::: Data for the task :::

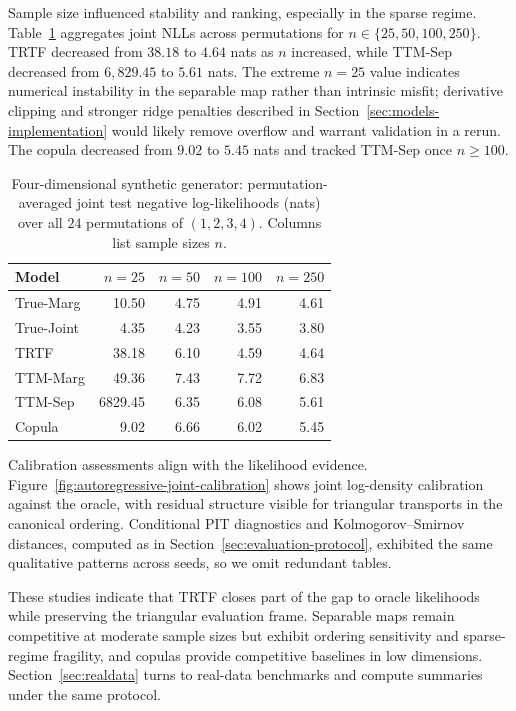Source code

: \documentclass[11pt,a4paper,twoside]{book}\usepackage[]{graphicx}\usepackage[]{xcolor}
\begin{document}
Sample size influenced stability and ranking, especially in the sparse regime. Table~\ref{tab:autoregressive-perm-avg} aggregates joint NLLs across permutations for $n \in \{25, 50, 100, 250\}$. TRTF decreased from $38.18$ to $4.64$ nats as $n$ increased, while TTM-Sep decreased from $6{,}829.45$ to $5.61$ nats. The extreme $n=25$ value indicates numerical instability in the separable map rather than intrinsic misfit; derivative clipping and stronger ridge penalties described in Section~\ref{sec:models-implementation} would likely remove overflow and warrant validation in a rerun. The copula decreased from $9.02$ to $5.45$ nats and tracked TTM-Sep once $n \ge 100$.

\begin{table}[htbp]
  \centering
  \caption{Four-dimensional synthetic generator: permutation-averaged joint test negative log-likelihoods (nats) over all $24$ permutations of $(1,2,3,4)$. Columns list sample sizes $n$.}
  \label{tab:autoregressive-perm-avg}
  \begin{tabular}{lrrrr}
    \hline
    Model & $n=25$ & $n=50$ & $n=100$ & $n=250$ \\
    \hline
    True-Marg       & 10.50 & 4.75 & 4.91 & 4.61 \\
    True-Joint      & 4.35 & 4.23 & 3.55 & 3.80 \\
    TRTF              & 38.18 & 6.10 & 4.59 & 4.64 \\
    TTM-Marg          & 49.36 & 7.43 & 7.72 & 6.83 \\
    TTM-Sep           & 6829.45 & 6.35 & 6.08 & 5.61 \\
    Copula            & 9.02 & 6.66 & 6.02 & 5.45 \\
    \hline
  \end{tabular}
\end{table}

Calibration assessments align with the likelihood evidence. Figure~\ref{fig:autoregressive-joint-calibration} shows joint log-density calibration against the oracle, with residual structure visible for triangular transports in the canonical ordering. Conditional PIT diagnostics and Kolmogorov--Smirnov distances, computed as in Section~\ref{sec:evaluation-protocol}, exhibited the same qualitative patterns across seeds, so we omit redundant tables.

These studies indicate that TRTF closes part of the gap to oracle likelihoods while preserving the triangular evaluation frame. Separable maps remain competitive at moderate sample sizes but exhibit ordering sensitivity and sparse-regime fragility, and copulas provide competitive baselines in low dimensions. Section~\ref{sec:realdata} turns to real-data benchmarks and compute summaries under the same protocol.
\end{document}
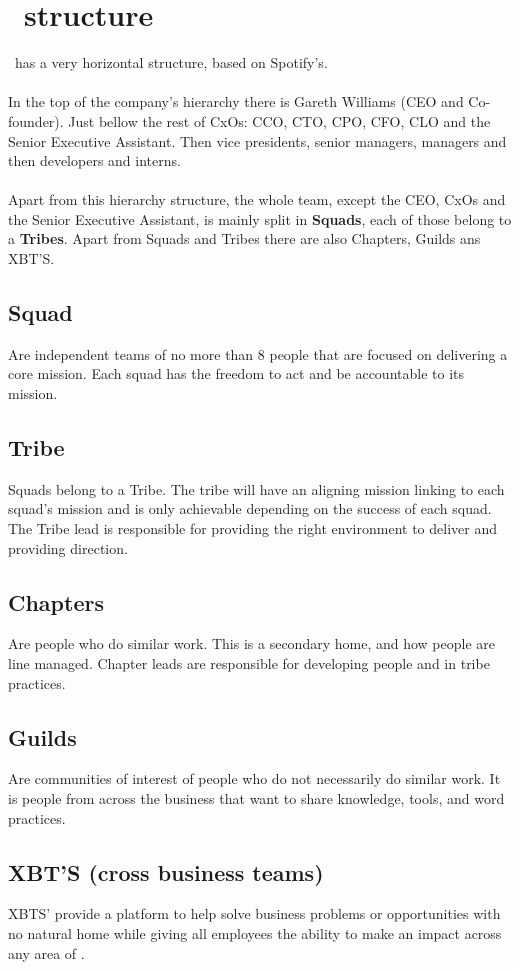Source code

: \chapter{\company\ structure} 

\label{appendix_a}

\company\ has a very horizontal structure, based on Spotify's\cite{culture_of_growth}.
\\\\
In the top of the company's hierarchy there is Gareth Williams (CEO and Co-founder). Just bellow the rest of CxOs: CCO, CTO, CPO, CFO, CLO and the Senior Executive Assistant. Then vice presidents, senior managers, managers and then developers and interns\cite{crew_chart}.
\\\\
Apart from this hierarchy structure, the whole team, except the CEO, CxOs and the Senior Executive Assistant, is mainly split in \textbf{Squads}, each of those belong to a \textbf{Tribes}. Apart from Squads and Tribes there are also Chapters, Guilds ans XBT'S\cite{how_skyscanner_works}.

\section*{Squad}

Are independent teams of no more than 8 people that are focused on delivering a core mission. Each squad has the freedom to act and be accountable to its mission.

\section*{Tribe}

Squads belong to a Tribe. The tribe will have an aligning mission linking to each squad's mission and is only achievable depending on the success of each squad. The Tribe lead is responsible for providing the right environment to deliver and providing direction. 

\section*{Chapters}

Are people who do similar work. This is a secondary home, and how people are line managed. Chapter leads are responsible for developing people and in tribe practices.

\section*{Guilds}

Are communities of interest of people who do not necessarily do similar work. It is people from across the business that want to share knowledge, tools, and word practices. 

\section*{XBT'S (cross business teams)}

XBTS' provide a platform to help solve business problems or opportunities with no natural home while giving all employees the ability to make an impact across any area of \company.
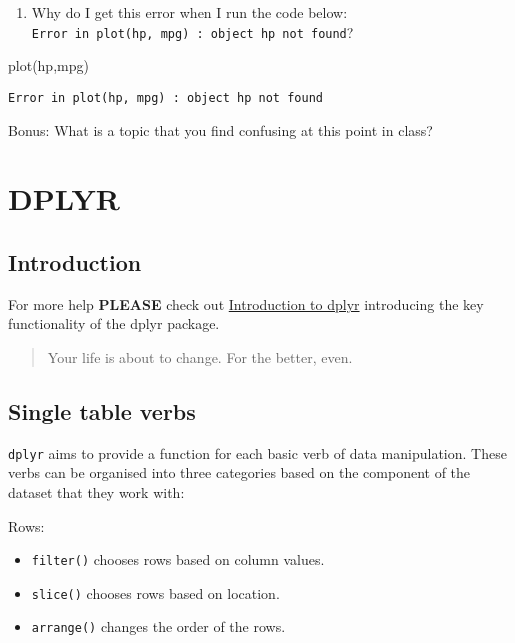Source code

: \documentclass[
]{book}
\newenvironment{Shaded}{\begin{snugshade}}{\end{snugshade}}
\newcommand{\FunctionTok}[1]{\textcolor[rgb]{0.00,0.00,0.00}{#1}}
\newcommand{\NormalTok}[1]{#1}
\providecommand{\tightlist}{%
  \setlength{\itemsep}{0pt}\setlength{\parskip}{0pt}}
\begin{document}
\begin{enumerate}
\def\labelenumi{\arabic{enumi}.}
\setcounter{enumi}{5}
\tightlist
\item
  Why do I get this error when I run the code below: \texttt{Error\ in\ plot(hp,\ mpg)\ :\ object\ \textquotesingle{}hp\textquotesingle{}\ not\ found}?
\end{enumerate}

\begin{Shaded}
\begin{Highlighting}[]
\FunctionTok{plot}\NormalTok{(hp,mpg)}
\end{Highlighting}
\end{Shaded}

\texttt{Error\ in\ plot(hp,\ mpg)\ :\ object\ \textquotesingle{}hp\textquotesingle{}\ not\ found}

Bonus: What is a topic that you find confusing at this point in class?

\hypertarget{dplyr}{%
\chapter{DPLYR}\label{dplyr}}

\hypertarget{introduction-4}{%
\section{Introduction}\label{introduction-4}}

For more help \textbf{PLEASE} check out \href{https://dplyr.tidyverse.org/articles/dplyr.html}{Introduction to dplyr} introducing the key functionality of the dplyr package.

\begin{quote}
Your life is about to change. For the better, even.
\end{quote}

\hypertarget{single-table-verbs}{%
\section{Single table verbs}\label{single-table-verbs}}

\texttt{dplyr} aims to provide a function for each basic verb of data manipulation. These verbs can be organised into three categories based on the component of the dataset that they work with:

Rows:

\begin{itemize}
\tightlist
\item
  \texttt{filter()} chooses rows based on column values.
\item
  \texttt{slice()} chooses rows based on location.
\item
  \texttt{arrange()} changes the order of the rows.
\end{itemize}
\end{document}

:::
::: Data for the task :::

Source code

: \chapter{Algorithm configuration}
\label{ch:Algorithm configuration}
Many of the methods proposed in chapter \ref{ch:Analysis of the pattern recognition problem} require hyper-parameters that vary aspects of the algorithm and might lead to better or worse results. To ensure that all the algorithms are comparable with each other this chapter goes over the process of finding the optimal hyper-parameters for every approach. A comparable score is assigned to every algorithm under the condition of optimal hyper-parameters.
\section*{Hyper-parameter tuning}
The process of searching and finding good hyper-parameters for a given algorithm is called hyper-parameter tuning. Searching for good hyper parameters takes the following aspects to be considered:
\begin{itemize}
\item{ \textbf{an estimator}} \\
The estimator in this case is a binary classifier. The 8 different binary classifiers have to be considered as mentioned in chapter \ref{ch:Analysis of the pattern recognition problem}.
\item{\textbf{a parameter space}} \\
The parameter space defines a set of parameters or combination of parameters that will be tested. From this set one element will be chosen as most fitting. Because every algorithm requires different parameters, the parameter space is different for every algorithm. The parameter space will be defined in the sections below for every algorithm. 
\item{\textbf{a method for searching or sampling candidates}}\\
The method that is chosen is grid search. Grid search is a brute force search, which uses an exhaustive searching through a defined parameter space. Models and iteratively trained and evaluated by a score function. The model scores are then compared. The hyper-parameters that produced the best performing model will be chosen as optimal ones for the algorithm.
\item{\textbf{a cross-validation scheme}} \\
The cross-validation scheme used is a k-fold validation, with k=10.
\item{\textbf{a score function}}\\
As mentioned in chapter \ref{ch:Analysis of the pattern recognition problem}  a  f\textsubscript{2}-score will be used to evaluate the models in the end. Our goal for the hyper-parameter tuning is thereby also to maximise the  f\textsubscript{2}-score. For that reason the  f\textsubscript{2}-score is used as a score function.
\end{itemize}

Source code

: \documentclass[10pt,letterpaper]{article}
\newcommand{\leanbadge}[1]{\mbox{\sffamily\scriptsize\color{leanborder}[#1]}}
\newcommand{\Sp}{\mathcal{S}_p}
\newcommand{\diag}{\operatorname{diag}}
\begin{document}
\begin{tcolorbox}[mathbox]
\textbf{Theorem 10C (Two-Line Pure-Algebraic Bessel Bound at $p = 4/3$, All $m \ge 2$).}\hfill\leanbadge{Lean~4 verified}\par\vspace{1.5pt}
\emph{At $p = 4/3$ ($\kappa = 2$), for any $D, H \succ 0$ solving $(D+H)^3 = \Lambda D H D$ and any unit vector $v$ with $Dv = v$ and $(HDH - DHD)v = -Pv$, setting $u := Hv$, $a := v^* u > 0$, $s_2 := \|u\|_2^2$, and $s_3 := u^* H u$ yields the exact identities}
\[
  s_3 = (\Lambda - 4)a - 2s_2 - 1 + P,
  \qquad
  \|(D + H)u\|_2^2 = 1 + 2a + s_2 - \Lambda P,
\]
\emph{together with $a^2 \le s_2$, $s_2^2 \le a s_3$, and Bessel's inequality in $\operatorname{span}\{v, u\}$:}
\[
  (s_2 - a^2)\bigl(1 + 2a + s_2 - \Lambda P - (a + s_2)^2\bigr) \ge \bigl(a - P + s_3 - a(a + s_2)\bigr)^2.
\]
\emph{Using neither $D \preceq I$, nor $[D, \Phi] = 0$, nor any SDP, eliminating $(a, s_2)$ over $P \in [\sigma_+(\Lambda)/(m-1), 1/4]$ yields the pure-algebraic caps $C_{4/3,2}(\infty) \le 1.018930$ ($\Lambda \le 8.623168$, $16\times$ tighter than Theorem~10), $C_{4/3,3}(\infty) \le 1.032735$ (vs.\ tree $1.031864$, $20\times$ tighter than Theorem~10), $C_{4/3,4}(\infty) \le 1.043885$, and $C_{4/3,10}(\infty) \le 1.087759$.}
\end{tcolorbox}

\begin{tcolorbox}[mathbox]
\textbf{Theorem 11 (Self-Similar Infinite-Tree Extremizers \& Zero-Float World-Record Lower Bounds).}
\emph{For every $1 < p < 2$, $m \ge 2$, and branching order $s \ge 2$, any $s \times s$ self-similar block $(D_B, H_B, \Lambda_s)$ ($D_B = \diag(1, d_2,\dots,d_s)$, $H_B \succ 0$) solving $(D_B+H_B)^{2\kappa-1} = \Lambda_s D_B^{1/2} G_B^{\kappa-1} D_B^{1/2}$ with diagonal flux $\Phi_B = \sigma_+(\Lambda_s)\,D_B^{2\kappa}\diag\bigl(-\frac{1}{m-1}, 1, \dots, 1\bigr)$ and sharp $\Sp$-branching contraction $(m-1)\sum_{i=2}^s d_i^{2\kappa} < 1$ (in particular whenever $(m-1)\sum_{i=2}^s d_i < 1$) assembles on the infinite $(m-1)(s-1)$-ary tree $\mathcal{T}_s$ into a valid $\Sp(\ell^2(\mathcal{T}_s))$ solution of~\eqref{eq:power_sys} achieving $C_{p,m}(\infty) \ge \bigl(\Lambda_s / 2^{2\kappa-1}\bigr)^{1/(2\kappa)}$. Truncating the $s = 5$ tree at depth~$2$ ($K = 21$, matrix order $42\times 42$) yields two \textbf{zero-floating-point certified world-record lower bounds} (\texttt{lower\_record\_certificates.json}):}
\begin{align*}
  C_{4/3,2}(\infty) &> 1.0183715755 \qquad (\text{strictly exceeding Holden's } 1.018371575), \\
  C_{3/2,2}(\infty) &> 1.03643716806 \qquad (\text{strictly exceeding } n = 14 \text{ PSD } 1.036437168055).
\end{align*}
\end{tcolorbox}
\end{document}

:::

§ **How to complete this task**: Could you return the lines in the entries above that contain "Highlighting"?

§ **Answer space**:
\begin{Highlighting}[]
\end{Highlighting}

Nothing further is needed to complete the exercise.